A positive outcome, in fact, could never be taken for granted, even in cases where damage was less extensive, or not immediately apparent. Seaman William Knox, a nineteen-year-old aboard HMS Abercrombie in 1809, had ‘formerly’ ‘lost the sight’ in his left eye as a result of lightning; now, he suddenly complained of ‘a violent inflamation [sic]’ in the other, leaving his vision completely impaired.Footnote 96 The surgeon did not draw an explicit connection between the two episodes (though he clearly found the fact worth mentioning), but some of the symptoms that he describes are consistent with late-onset cataract, nowadays well recognised in lightning victims: this can take ‘days or years’ to develop.Footnote 97 The physical consequences of lightning could reach survivors after a long time, like a sword of Damocles.
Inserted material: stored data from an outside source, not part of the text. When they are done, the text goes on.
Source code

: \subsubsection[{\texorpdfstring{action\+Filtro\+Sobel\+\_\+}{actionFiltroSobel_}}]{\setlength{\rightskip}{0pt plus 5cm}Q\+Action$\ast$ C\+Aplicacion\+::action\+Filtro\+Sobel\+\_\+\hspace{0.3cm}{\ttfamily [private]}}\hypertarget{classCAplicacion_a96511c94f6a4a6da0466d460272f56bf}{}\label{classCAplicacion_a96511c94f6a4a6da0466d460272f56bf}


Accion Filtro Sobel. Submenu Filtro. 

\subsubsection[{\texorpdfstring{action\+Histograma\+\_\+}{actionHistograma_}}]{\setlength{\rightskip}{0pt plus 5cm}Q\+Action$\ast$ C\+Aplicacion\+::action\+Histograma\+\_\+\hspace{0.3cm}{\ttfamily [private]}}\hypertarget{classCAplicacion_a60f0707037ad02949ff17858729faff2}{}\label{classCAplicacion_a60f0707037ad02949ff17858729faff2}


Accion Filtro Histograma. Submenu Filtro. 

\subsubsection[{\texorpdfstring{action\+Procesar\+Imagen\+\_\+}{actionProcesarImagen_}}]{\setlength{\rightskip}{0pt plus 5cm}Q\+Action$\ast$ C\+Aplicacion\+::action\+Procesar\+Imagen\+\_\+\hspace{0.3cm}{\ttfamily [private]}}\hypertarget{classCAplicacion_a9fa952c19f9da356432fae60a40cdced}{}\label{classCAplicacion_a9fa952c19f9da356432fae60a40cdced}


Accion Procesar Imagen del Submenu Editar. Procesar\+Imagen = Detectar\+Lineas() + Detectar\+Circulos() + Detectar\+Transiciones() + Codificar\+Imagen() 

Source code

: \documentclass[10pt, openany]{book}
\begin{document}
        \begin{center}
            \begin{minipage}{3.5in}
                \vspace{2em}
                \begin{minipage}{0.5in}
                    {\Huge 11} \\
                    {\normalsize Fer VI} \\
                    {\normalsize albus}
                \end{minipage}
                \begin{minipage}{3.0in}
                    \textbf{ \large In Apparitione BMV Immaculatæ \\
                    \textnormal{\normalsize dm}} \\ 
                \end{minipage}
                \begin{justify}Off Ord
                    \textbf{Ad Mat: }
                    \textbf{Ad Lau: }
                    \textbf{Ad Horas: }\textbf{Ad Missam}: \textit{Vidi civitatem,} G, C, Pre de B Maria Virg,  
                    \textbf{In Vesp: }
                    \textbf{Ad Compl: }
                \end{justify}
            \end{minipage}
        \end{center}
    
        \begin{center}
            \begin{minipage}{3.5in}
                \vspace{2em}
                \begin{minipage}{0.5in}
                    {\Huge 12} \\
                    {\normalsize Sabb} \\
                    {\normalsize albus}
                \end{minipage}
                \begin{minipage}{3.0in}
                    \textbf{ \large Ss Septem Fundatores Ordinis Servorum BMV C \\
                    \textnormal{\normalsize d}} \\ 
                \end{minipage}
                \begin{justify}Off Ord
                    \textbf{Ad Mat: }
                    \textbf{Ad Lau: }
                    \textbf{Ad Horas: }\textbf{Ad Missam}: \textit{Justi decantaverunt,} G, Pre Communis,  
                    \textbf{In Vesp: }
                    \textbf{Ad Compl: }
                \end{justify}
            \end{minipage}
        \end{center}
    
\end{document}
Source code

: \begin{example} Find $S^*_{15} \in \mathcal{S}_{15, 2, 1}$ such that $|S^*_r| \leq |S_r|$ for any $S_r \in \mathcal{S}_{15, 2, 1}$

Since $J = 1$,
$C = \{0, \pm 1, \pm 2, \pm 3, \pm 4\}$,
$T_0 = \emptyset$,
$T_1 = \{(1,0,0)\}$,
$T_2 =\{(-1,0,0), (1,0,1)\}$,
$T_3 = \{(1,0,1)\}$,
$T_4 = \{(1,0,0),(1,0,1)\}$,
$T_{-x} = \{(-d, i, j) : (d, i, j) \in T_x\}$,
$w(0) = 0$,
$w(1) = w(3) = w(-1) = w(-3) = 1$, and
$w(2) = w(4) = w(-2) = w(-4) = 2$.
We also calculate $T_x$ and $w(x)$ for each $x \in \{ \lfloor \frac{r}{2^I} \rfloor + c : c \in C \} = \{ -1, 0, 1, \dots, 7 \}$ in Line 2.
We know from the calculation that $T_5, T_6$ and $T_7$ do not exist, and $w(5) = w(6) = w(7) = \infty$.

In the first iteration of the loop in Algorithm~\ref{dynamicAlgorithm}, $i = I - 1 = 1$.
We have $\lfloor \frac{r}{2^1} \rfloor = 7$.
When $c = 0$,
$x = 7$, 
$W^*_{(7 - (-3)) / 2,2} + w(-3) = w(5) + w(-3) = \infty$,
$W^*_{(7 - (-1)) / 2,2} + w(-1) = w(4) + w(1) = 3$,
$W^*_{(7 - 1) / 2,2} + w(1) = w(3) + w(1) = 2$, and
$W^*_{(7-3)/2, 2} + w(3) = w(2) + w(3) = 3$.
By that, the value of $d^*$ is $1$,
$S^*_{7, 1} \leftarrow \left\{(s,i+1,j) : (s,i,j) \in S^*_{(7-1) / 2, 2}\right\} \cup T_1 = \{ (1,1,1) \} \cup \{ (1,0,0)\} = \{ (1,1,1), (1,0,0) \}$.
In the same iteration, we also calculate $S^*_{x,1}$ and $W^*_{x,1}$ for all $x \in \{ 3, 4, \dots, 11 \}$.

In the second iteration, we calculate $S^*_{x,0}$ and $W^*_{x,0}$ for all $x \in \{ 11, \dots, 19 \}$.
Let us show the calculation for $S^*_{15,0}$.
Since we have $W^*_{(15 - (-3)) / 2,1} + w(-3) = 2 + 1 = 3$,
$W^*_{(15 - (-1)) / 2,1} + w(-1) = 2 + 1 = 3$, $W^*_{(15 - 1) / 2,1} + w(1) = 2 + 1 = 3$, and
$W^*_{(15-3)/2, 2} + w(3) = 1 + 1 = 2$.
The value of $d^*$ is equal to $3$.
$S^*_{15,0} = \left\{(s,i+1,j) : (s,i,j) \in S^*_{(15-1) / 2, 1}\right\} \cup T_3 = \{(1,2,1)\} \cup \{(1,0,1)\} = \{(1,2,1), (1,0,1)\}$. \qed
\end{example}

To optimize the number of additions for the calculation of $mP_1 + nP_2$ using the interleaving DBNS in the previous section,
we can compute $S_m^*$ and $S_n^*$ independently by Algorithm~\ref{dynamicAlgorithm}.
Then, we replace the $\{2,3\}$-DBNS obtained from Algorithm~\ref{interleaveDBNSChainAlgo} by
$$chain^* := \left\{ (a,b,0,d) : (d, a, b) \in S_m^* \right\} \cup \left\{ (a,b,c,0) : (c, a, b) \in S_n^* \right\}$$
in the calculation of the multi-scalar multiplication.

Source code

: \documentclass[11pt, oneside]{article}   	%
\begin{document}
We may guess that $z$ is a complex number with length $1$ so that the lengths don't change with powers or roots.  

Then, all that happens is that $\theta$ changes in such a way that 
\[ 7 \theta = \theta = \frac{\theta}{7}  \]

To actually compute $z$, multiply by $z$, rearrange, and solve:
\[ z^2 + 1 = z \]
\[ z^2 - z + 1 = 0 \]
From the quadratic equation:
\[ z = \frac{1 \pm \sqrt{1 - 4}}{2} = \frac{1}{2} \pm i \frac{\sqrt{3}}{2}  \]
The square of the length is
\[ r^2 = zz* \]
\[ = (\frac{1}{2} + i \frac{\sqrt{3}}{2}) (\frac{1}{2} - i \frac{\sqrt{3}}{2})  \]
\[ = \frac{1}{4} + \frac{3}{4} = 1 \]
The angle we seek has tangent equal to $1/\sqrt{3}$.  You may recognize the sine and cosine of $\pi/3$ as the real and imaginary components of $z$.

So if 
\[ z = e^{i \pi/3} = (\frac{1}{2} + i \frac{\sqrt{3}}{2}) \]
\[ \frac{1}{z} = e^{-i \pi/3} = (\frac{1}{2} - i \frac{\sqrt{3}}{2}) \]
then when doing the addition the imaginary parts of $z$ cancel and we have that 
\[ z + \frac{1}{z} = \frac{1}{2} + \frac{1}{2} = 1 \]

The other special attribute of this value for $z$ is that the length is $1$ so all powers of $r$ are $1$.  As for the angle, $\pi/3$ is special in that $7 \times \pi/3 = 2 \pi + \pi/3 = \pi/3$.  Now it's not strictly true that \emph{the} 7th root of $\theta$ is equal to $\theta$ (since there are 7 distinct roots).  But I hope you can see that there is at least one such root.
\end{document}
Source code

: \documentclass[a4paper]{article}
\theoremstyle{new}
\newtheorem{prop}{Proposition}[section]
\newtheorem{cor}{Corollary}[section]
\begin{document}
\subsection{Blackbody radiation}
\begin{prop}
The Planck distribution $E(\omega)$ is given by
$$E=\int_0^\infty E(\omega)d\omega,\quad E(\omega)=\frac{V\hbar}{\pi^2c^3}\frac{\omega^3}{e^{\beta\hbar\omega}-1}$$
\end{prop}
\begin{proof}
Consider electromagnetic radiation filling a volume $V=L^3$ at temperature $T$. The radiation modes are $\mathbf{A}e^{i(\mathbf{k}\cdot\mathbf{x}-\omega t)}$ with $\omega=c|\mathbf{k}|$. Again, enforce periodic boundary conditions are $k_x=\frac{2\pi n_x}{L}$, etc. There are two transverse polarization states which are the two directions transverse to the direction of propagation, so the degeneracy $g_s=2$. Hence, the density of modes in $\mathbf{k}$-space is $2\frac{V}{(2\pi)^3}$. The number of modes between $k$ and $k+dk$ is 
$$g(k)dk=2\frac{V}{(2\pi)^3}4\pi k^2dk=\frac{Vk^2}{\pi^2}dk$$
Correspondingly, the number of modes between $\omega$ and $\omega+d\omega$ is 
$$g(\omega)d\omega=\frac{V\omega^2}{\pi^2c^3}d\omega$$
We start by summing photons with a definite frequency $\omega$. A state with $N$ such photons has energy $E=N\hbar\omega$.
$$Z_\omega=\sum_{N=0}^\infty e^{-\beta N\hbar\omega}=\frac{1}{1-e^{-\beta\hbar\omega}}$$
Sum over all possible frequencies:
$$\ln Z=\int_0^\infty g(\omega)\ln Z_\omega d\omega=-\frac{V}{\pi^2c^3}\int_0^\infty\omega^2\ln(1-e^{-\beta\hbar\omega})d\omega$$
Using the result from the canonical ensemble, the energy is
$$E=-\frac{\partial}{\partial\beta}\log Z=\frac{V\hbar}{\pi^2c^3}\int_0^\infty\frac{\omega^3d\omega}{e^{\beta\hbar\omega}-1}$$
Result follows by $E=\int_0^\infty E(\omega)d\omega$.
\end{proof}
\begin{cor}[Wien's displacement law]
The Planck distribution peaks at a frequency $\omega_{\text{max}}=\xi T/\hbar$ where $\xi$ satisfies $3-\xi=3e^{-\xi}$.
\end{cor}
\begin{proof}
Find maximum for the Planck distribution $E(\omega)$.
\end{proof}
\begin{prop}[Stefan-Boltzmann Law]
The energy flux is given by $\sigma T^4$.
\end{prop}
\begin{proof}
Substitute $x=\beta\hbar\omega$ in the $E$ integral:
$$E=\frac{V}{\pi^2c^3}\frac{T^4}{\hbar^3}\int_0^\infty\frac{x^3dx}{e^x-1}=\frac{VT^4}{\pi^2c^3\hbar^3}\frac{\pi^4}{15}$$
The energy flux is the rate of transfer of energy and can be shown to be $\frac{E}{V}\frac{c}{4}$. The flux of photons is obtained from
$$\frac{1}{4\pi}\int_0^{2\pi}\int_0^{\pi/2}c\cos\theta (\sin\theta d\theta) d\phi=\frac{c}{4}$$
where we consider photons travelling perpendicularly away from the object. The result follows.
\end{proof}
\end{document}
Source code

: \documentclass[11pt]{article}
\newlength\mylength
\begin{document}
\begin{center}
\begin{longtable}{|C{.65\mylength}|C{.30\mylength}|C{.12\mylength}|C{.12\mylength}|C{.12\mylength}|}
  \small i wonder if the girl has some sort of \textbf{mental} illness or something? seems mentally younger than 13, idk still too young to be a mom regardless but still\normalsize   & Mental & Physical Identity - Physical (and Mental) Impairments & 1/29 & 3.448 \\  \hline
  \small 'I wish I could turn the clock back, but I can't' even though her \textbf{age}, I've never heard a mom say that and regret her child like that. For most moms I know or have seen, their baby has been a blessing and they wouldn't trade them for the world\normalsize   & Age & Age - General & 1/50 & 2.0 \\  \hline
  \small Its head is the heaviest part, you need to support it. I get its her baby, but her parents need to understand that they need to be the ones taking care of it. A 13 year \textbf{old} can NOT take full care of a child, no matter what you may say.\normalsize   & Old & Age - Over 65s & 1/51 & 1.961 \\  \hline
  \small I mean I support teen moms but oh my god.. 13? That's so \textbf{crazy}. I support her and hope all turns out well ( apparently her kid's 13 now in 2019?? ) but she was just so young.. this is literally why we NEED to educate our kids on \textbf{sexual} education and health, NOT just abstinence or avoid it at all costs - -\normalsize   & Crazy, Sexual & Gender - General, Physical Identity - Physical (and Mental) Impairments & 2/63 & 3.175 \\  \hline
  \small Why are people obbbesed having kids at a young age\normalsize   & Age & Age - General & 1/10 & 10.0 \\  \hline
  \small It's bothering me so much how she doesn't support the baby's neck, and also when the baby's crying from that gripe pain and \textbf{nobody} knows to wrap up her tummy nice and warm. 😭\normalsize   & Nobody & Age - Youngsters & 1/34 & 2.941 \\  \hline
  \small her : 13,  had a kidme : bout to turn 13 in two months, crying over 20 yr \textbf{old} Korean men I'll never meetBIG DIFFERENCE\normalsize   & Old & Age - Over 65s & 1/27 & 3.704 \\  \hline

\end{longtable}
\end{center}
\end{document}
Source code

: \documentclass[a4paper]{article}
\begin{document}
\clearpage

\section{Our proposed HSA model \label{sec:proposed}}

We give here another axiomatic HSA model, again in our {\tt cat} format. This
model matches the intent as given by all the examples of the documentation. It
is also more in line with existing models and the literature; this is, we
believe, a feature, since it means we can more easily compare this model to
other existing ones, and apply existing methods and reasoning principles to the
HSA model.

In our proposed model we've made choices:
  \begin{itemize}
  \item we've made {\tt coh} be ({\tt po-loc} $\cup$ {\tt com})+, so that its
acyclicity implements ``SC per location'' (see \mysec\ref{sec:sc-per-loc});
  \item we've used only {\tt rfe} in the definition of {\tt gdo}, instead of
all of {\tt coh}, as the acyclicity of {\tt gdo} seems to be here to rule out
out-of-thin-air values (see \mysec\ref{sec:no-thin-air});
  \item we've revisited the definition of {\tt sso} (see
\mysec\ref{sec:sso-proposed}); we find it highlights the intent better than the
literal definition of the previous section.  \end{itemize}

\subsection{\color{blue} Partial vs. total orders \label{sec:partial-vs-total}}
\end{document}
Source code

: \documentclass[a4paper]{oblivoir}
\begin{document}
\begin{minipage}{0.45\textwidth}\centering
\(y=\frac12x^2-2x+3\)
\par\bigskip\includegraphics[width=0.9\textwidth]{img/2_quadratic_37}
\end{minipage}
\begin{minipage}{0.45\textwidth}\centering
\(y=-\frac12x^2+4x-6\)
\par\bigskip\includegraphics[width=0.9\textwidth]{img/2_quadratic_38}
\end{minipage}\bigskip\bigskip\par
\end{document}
No two men suffered in exactly the same way, either. In addition to initial ‘slight vertigo & dispnaea’, Kerry’s shipmate James Lucas, struck on the same occasion in April 1837, found himself with a paralysed eyelid, which caused him pain when lifted; the eye bulb was inflamed (‘the entire conjunctiva evinced vascularity’) and vision in the right eye was lost: after a fortnight, he began to recover some of it, but he remained severely short-sighted, and was eventually discharged from the service, as the injury was deemed likely to be permanent.Footnote 98 In October 1806, aboard HMS Orpheus, Samuel Gardiner and Michael Macklaughlin [sic] presented similar symptoms after being struck: Gardiner could not open his eyes, feeling ‘extremely violent’ pain, and when his eyelids were parted he was ‘insensible to the strongest light’; Macklaughlin had lost both ‘Sight and hearing’. Within three days, Gardiner had made a full recovery, and was soon discharged back to duty. Macklaughlin only ‘recovered the sight of his right eye’, but remained otherwise blind and deaf, and was invalided.Footnote 99 The outcomes of lightning strikes were a terrible lottery. For surgeons trying to preserve their expert professional authoritativeness, dealing with a lottery was highly problematic. One can easily see how, like the soldier struck by lightning in 1797, whose military surgeon could make no sense whatsoever of the symptoms, a man might be ‘left … very little satisfied with what’ his doctor ‘had done for him’ – and eventually even stop collaborating in full.Footnote 100
Lightning knowledges
A few surgeons appear to have had elements of pre-existing knowledge on lightning, despite the terseness of their manuals. Even when they came to the subject with some degree of preparation, however, the chaotic clinical presentation of electrocuted victims could defy their expectations. In June 1814, examining a fatality in HMS Palma, Thomas Alexander not only found ‘not … the slightest mark of external injury’, but also none of the ‘peculiar flacidity [sic], or laxity of the general system of muscles, as described to be the consequence of death by lightning’. The only possible ‘peculiarity’ was that the corpse underwent ‘sudden cooling’. But the baffled and very busy surgeon was not even sure of that: ‘I could suppose, for I do not speak “certainly”’. He unsuccessfully attempted ‘inflating the lungs’ and bleeding, but ‘no blood was discharged’; by the morning, the whole upper portion of the body was black, and ‘under some parts’ of the skin ‘blood was diffused’.Footnote 101 What tools was the surgeon trying to use to interpret this casualty?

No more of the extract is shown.